Олег грустно улыбнулся:
— Никакая война так долго не длилась бы, а то и вовсе не возникала бы, если бы правда была только на одной стороне. Но я считаю правым себя. И буду сражаться за свою правду.
Он сказал это гак просто, что Юлия с холодком поняла: он будет сражаться и убивать так же просто, как богомол убивает насекомых: холодно, спокойно, без эмоций.
— Совет Тайных, — проговорила она. — Что-то настолько таинственное, что… Понимаешь, я всегда верила в оккультные науки, эзотерику, ясновидение и всякие чудеса, что подвластны древним мудрецам, но верила… как современный человек! То есть где-то все это существует… или существовало, но покажи все это мне наяву, сейчас, тут же начну искать, как удалось проделать такой фокус. Но, с твоими Тайными получается, что они существуют, что они доныне управляют миром, цивилизацией, направляют народы… так? Или что-то еще?
— Не пожалеешь? — спросил Олег. — Эх, женщина… Не лучше бы тебе не знать такие ужасы…
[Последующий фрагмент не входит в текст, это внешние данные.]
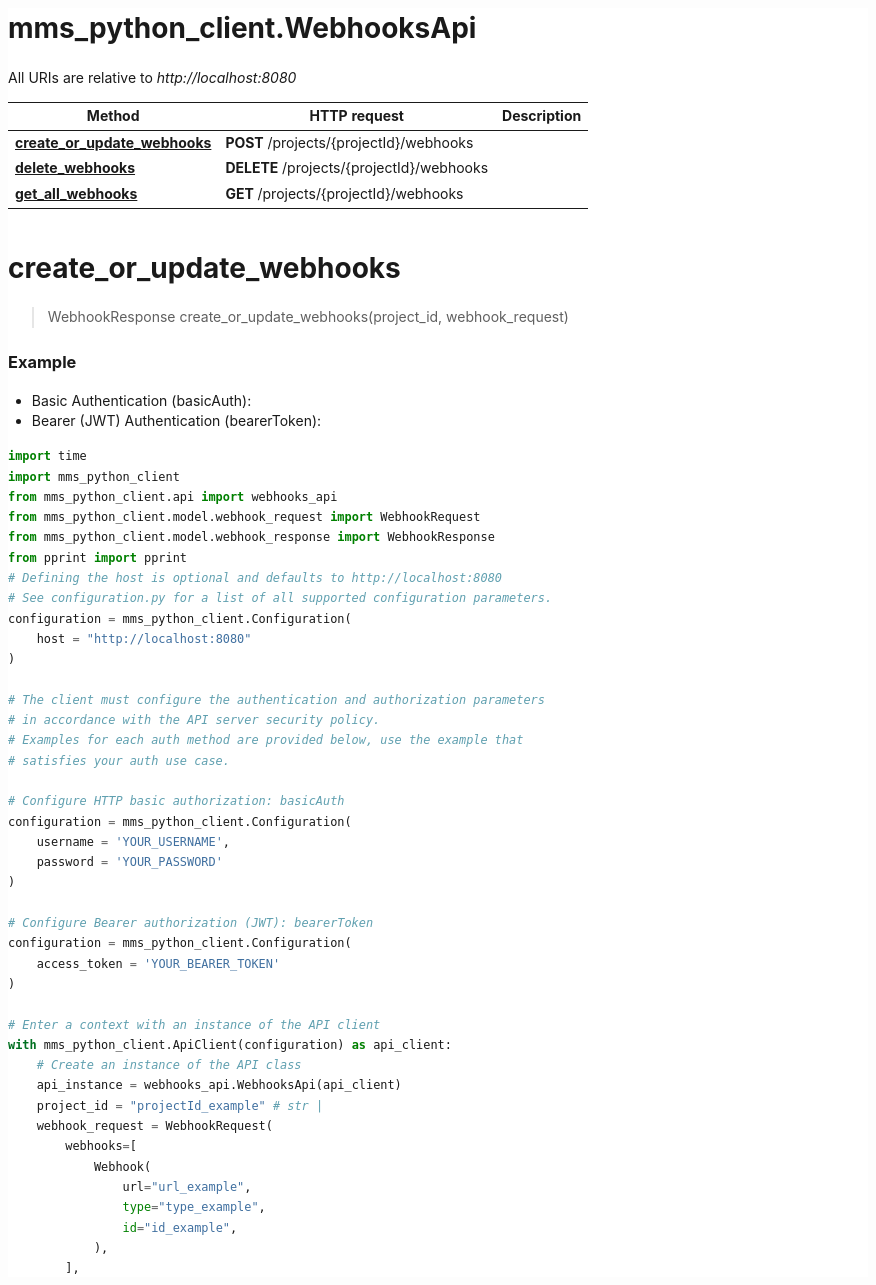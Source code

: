 # mms_python_client.WebhooksApi

All URIs are relative to *http://localhost:8080*

Method | HTTP request | Description
------------- | ------------- | -------------
[**create_or_update_webhooks**](WebhooksApi.md#create_or_update_webhooks) | **POST** /projects/{projectId}/webhooks | 
[**delete_webhooks**](WebhooksApi.md#delete_webhooks) | **DELETE** /projects/{projectId}/webhooks | 
[**get_all_webhooks**](WebhooksApi.md#get_all_webhooks) | **GET** /projects/{projectId}/webhooks | 


# **create_or_update_webhooks**
> WebhookResponse create_or_update_webhooks(project_id, webhook_request)



### Example

* Basic Authentication (basicAuth):
* Bearer (JWT) Authentication (bearerToken):

```python
import time
import mms_python_client
from mms_python_client.api import webhooks_api
from mms_python_client.model.webhook_request import WebhookRequest
from mms_python_client.model.webhook_response import WebhookResponse
from pprint import pprint
# Defining the host is optional and defaults to http://localhost:8080
# See configuration.py for a list of all supported configuration parameters.
configuration = mms_python_client.Configuration(
    host = "http://localhost:8080"
)

# The client must configure the authentication and authorization parameters
# in accordance with the API server security policy.
# Examples for each auth method are provided below, use the example that
# satisfies your auth use case.

# Configure HTTP basic authorization: basicAuth
configuration = mms_python_client.Configuration(
    username = 'YOUR_USERNAME',
    password = 'YOUR_PASSWORD'
)

# Configure Bearer authorization (JWT): bearerToken
configuration = mms_python_client.Configuration(
    access_token = 'YOUR_BEARER_TOKEN'
)

# Enter a context with an instance of the API client
with mms_python_client.ApiClient(configuration) as api_client:
    # Create an instance of the API class
    api_instance = webhooks_api.WebhooksApi(api_client)
    project_id = "projectId_example" # str | 
    webhook_request = WebhookRequest(
        webhooks=[
            Webhook(
                url="url_example",
                type="type_example",
                id="id_example",
            ),
        ],
```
— Рассказывай! — потребовала она.
— Ладно, — сказал он, сдаваясь. — Но договоримся, воспринимай это как сказку. Или легенду. Ведь правда весьма отличается от представлений о ней. Те самые рыцари, которые такие красивые и благородные в кино, в жизни же, убив врага, вспарывали ему живот и пожирали еще живую печень. Они убивали всех женщин легче сорока пяти килограммов, ибо было доказано, что метла поднимает не больше сорока пяти кэгэ, по всей Европе эти рыцари убивали зеленоглазых женщин, ибо зеленоглазые — ведьмы по рождению, а также убивали всех красивых женщин, ибо телесная красота — от дьявола. Ну, а уезжая на войну, рыцари надевали женщинам пояс верности…
— Это я слышала, — перебила она, — ты мне лапшу на уши не вешай! О себе говори.